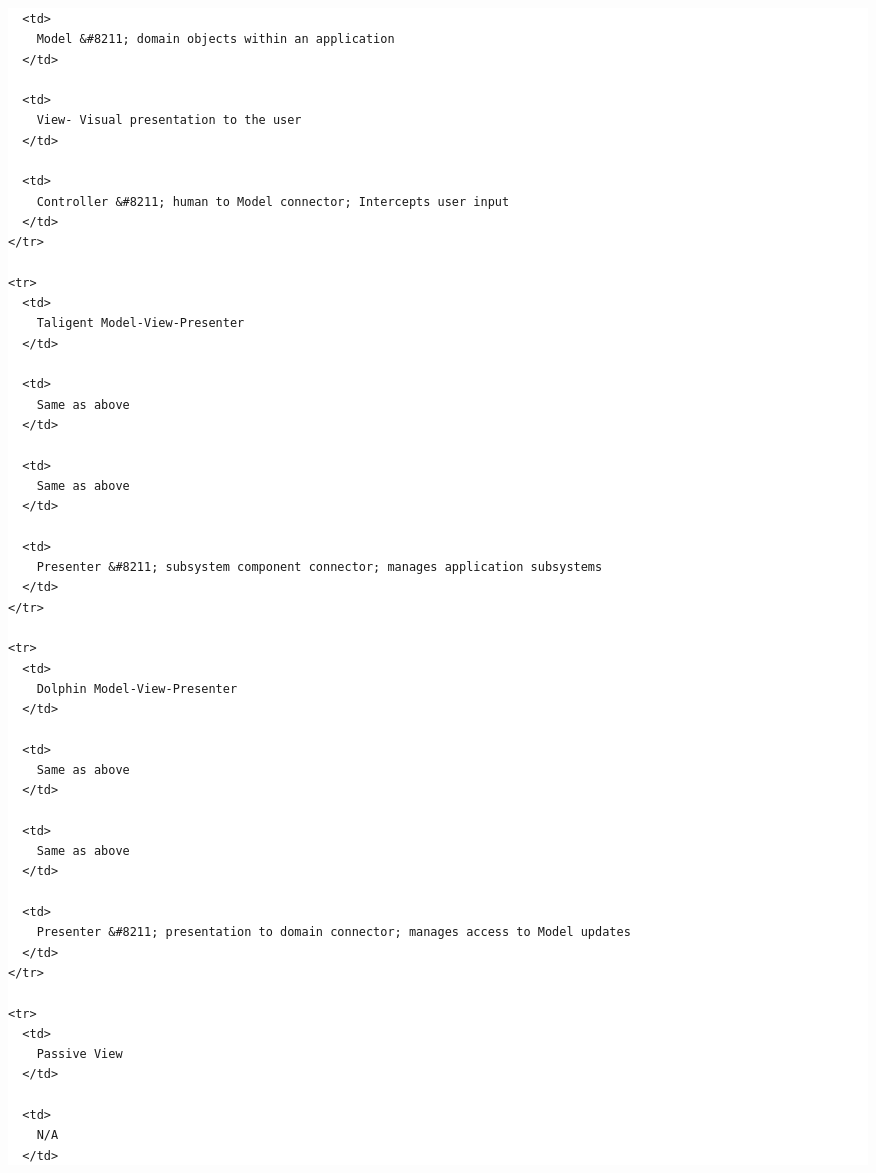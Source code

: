       <td>
        Model &#8211; domain objects within an application
      </td>
      
      <td>
        View- Visual presentation to the user
      </td>
      
      <td>
        Controller &#8211; human to Model connector; Intercepts user input
      </td>
    </tr>
    
    <tr>
      <td>
        Taligent Model-View-Presenter
      </td>
      
      <td>
        Same as above
      </td>
      
      <td>
        Same as above
      </td>
      
      <td>
        Presenter &#8211; subsystem component connector; manages application subsystems
      </td>
    </tr>
    
    <tr>
      <td>
        Dolphin Model-View-Presenter
      </td>
      
      <td>
        Same as above
      </td>
      
      <td>
        Same as above
      </td>
      
      <td>
        Presenter &#8211; presentation to domain connector; manages access to Model updates
      </td>
    </tr>
    
    <tr>
      <td>
        Passive View
      </td>
      
      <td>
        N/A
      </td>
------------------------------------------------
- **WORK INSTRUCTION**: From the material above, copy out every line bearing the string "manages".

- **SOLUTION TO THIS PROBLEM**:
        Presenter &#8211; subsystem component connector; manages application subsystems
        Presenter &#8211; presentation to domain connector; manages access to Model updates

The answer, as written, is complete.